Impact of the tree component on N cycling in agroforestry systems under subhumid tropical conditions

The tree component of agroforestry systems may interfere with N cycling in several ways. In alley cropping systems, first of all, the prunings added during the different activities have a certain biochemical quality and subsequent N release characteristics. Secondly, the quality of the complete organic matter pool or part of it and associated N release characteristics may be related to the quality of the added materials. Thirdly, the tree itself may recover part of the nutrients released from the added prunings. In this report, the impact of the tree component on the fate of freshly applied residue N and the relation between the demand for and supply of the residue N, or the degree of synchrony, are discussed.

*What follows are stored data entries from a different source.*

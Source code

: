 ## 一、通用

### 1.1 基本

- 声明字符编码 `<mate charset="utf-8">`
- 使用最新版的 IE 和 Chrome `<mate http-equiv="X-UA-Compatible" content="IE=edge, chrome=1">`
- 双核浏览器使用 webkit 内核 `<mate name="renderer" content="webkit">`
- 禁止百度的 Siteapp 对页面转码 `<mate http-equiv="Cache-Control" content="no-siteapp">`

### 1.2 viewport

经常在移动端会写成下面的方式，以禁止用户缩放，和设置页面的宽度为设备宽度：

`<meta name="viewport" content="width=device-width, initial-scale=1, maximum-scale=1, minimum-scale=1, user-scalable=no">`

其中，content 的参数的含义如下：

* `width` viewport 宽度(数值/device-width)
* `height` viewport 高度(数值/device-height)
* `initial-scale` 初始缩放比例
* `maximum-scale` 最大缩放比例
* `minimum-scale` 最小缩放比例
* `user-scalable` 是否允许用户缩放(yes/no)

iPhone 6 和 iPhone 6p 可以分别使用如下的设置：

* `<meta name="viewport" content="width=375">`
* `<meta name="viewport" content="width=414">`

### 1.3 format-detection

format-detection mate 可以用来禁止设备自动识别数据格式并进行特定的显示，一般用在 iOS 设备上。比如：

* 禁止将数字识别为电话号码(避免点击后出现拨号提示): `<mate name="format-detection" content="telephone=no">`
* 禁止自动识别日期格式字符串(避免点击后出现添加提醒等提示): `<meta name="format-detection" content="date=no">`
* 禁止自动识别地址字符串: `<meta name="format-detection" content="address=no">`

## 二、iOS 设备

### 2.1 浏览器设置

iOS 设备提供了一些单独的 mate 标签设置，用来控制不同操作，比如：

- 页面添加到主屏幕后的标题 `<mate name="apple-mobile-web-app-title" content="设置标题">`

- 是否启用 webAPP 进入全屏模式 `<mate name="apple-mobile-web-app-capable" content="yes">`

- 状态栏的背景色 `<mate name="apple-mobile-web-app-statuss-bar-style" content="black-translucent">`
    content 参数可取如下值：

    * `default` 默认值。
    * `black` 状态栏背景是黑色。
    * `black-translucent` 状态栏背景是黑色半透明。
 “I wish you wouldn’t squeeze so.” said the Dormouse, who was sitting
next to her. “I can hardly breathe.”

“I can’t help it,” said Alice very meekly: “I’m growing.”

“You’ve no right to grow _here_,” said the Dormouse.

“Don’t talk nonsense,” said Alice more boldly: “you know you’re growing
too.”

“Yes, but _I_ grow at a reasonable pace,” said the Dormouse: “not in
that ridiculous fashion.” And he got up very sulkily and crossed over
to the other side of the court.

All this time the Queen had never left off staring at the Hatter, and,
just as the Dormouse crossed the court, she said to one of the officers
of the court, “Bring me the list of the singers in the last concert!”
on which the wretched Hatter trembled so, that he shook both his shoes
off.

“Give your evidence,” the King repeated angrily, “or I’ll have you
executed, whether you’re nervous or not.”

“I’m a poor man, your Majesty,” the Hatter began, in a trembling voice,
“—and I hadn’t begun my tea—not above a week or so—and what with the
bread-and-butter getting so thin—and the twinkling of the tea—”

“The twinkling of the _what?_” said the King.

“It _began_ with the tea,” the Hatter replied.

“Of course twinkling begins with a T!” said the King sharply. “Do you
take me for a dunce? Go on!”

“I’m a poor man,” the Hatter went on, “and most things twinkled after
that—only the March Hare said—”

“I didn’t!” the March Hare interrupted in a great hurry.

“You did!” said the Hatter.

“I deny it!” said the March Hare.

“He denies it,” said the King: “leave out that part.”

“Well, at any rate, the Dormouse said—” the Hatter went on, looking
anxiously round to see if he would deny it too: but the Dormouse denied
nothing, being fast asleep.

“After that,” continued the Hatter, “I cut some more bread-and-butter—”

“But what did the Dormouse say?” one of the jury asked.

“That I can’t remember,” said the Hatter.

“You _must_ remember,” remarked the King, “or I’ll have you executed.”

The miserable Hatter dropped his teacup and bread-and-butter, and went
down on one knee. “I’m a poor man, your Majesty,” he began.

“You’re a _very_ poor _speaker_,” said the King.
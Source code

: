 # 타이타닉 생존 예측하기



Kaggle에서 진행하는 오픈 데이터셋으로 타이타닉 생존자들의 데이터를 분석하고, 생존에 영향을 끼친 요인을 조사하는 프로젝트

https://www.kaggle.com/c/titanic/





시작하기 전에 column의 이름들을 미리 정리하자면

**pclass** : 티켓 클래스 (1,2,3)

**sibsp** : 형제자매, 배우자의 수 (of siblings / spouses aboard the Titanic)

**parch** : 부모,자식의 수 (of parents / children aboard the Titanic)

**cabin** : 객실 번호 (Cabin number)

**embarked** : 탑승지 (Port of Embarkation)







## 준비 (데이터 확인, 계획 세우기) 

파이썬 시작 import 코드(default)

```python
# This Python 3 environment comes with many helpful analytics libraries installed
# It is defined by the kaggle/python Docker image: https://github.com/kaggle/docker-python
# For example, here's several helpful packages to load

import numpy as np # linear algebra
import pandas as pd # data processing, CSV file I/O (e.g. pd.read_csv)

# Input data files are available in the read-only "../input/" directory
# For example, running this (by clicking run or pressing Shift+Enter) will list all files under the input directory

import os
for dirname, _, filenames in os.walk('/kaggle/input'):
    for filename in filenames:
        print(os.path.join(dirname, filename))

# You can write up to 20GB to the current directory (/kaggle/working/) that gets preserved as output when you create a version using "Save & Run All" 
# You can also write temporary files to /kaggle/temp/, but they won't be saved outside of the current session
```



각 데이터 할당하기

After application of the labeled residues, residue N incorporated in the particulate organic matter (POM) (the soil organic matter fractions larger than 0.053 mm), was shown to have the highest turnover rate. Crop uptake of applied residue N was low and especially limited to the first maize crop after residue addition. Substantial differences in hedgerow recovery of applied residue N were found between the Leucaena and Dactyladenia hedges. Though the Leucaena hedge recovered a significant proportion of the applied Leucatena residues, substantial amounts of added residue N remained in the soil profile in a bare microplot, during the first 7 weeks after residue addition. In the cropped microplot, maize removed all residue-derived mineral N from the soil profile in the Dactyladenia treatment and lowered the residue derived mineral N in the Leucaena treatment. Large discrepancies were observed between N release From the Leucaena surface litter and N uptake by the maize crop. However, after inclusion of the POM pool at the N supply side and hedgerow recovery and immobilization in the stable SOM at the N demand side, N supply seems to be relatively well balanced by N demand. Some possible research directions related to N cycling and synchrony in agroforestry systems and other improved cropping systems are highlighted.